Twain’s Afoot! On Tom Sawyer, Detective

Tom Sawyer Detective, Mark Twain’s 1896 contribution to the incredibly popular detective genre, was published just two years after his spoof of the adventure story, Tom Sawyer Abroad. Just as he was able to use Tom and Huck to play with conversations full of false logic and elements of travel writing in that book, Twain continues to reveal that his two star characters are incredibly versatile and can fit into the conventions of a number of different genres.They can mimic the pirates, robbers, and adventurers that Tom reads about in books. In this novel Twain homages the work of Sir Arthur Conan Doyle, who had been popularizing both the revelatory mystery format and the almost supernaturally observant detective for half a decade prior to the publication of Tom Sawyer Detective.

Brace Dunlap, a powerful and surly neighbor of Tom’s Uncle Silas (from whom Tom and Huck tried to steal the already freed Jim in Huckleberry Finn), is terrorizing the poor old man because his daughter has refused Brace’s marriage proposal. Chief among Brace’s revenge tactics is pressuring Silas to pay Jubiter Dunlap, Brace’s good for nothing brother, to help him on his tobacco farm. When it becomes clear that Jubiter’s lackadaisical approach to farm work will drive the usually peaceful Silas mad with rage (he’s even begun sleepwalk), Aunt Sally summons Tom and Huck back to Arkansas to provide some distraction for the entire Phillips family. Eager for the opportunity to cause trouble on the road, the boys accept the invitation and board a steamboat for Arkansas.
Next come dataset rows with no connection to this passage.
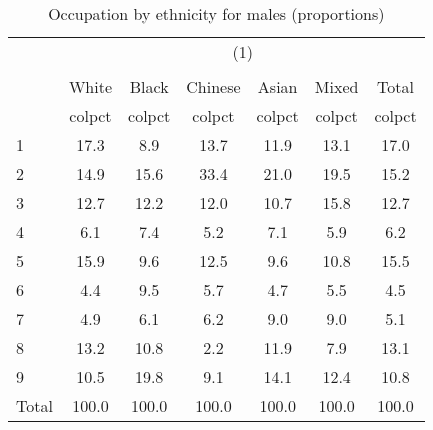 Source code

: \begin{table}[htbp]\centering
\def\sym#1{\ifmmode^{#1}\else\(^{#1}\)\fi}
\caption{Occupation by ethnicity for males (proportions)}
\begin{tabular}{l*{6}{c}}
\hline\hline
          &\multicolumn{6}{c}{(1)}                                    \\
          &\multicolumn{6}{c}{}                                       \\
          &    White&    Black&  Chinese&    Asian&    Mixed&    Total\\
          &   colpct&   colpct&   colpct&   colpct&   colpct&   colpct\\
\hline
1         &     17.3&      8.9&     13.7&     11.9&     13.1&     17.0\\
2         &     14.9&     15.6&     33.4&     21.0&     19.5&     15.2\\
3         &     12.7&     12.2&     12.0&     10.7&     15.8&     12.7\\
4         &      6.1&      7.4&      5.2&      7.1&      5.9&      6.2\\
5         &     15.9&      9.6&     12.5&      9.6&     10.8&     15.5\\
6         &      4.4&      9.5&      5.7&      4.7&      5.5&      4.5\\
7         &      4.9&      6.1&      6.2&      9.0&      9.0&      5.1\\
8         &     13.2&     10.8&      2.2&     11.9&      7.9&     13.1\\
9         &     10.5&     19.8&      9.1&     14.1&     12.4&     10.8\\
Total     &    100.0&    100.0&    100.0&    100.0&    100.0&    100.0\\
\hline\hline
\end{tabular}
\end{table}

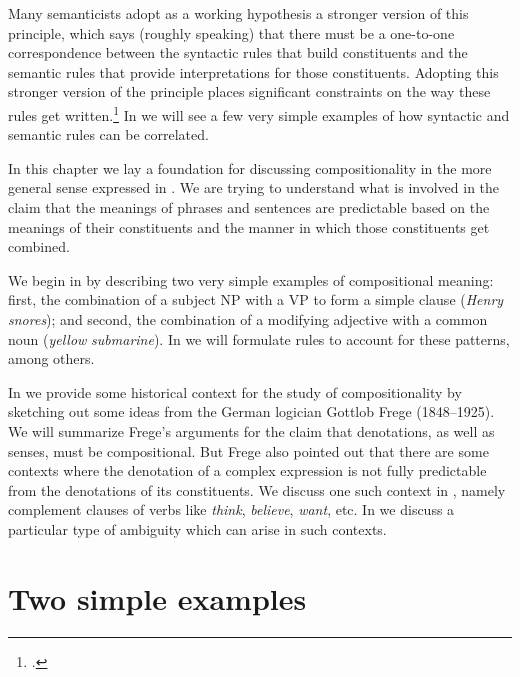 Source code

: Many semanticists adopt as a working hypothesis a stronger version of this principle, which says (roughly speaking) that there must be a one-to-one correspondence between the syntactic rules that build constituents and the semantic rules that provide interpretations for those constituents. Adopting this stronger version of the principle places significant constraints on the way these rules get written.\footnote{\citet[322]{Partee1995}.} In  we will see a few very simple examples of how syntactic and semantic rules can be correlated.



In this chapter we lay a foundation for discussing compositionality in the more general sense expressed in . We are trying to understand what is involved in the claim that the meanings of phrases and sentences are predictable based on the meanings of their constituents and the manner in which those constituents get combined.



We begin in  by describing two very simple examples of compositional meaning: first, the combination of a subject NP with a VP to form a simple clause (\textit{Henry snores}); and second, the combination of a modifying adjective with a common noun (\textit{yellow} \textit{submarine}). In  we will formulate rules to account for these patterns, among others.



In  we provide some historical context for the study of compositionality by sketching out some ideas from the German logician Gottlob Frege (1848–1925). We will summarize Frege’s arguments for the claim that denotations, as well as senses, must be compositional. But Frege also pointed out that there are some contexts where the denotation of a complex expression is not fully predictable from the denotations of its constituents. We discuss one such context in , namely complement clauses of verbs like \textit{think}, \textit{believe}, \textit{want}, etc. In  we discuss a particular type of ambiguity which can arise in such contexts.


\section{Two simple examples}\label{sec:} %

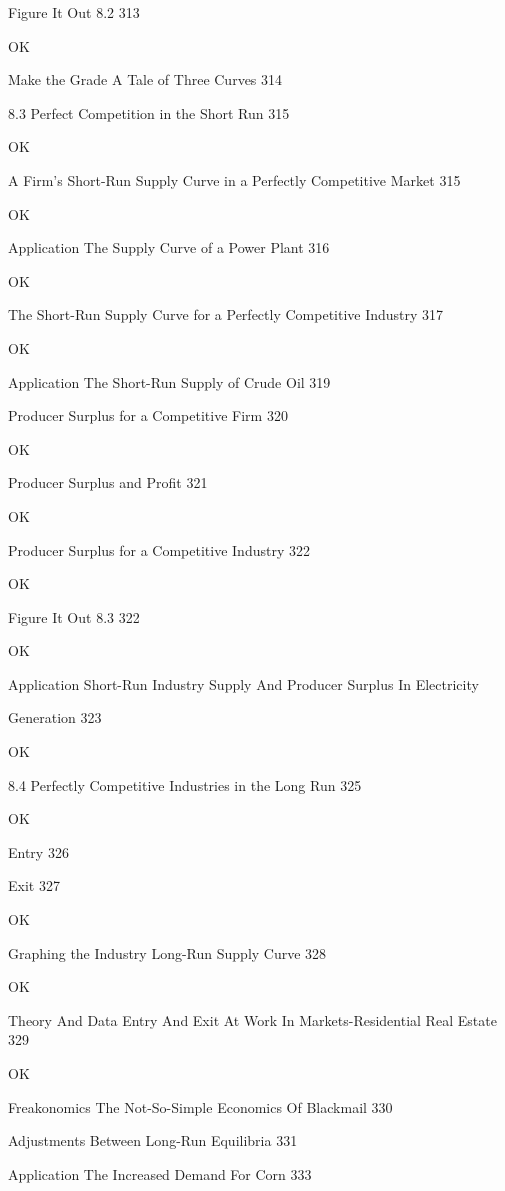 Figure It Out 8.2 313

OK

Make the Grade A Tale of Three Curves 314



8.3 Perfect Competition in the Short Run 315

OK

A Firm's Short-Run Supply Curve in a Perfectly Competitive Market 315

OK

Application The Supply Curve of a Power Plant 316

OK

The Short-Run Supply Curve for a Perfectly Competitive Industry 317

OK

Application The Short-Run Supply of Crude Oil 319



Producer Surplus for a Competitive Firm 320

OK

Producer Surplus and Profit 321

OK

Producer Surplus for a Competitive Industry 322

OK

Figure It Out 8.3 322

OK

Application Short-Run Industry Supply And Producer Surplus In Electricity



Generation 323

OK

8.4 Perfectly Competitive Industries in the Long Run 325

OK

Entry 326



Exit 327

OK

Graphing the Industry Long-Run Supply Curve 328

OK

Theory And Data Entry And Exit At Work In Markets-Residential Real Estate 329

OK

Freakonomics The Not-So-Simple Economics Of Blackmail 330



Adjustments Between Long-Run Equilibria 331



Application The Increased Demand For Corn 333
Tom’s opportunities to shine as a detective begin right on the boat, when a cabin neighbor won’t leave his room for any reason.  Curious, he and Huck disguise themselves as porters just so they can get a glimpse of him. In a coincidence that could only make sense in Twain’s Very Small Town U.S.A., Tom recognizes the room’s mysterious inhabitant as none other than Jubiter Dunlap. Surprised at being recognized as such, the stranger takes the boys into his confidence. He is not Jubiter but rather Jubiter’s identical twin Jake, and a burglar of the highest order. He and his partners stole some large diamonds in St. Louis, but he absconded with them and is now trying to disappear and then return to his brothers, whom he hasn’t spoken to in many years. He shows them the disguise he’s made to escape his ex-partners’ notice: a deaf, dumb bearded man with the diamonds cleverly hidden in the soles of his boots. Wowed by the romance of the situation, the boys offer to help him. They make plans to meet him the woods near his brother Brace’s home so they can inform him about any suspicious characters lurking around the town.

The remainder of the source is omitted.